> _WHAT THE TASK REQUIRES_
Tally the lines below that contain the word "exponential". Only the number should be returned.
______________________________
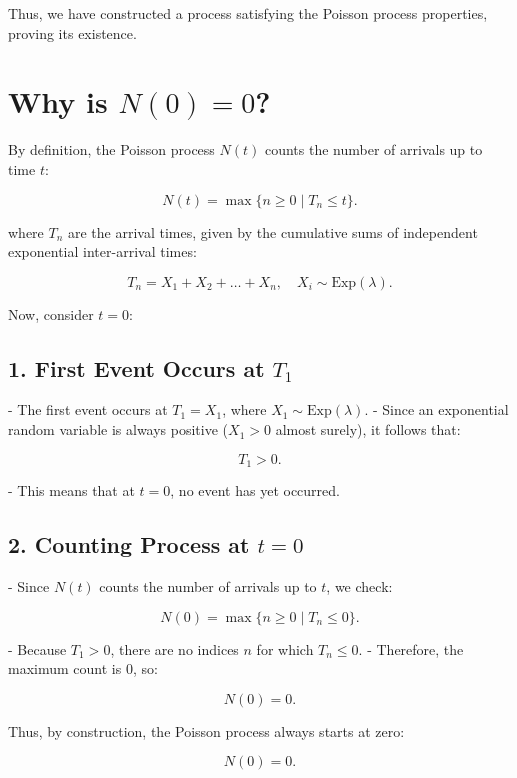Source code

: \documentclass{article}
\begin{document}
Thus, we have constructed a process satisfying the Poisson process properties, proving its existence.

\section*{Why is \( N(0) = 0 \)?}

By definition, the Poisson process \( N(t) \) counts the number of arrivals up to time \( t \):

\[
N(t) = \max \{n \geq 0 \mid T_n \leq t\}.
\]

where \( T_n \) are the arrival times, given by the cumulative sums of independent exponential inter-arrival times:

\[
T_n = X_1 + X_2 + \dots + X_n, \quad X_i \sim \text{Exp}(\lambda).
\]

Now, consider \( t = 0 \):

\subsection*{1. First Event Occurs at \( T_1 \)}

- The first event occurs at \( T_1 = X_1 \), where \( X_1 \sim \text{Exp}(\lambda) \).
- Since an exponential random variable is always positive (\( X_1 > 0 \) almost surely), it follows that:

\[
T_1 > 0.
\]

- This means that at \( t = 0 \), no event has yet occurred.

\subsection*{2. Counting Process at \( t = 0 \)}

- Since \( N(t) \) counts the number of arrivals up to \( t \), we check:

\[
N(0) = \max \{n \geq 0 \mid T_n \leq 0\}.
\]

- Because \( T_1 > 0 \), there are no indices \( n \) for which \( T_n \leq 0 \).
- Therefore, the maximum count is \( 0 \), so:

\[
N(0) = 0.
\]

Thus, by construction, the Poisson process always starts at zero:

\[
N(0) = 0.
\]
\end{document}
______________________________
> _RESULT OF THE TASK_
2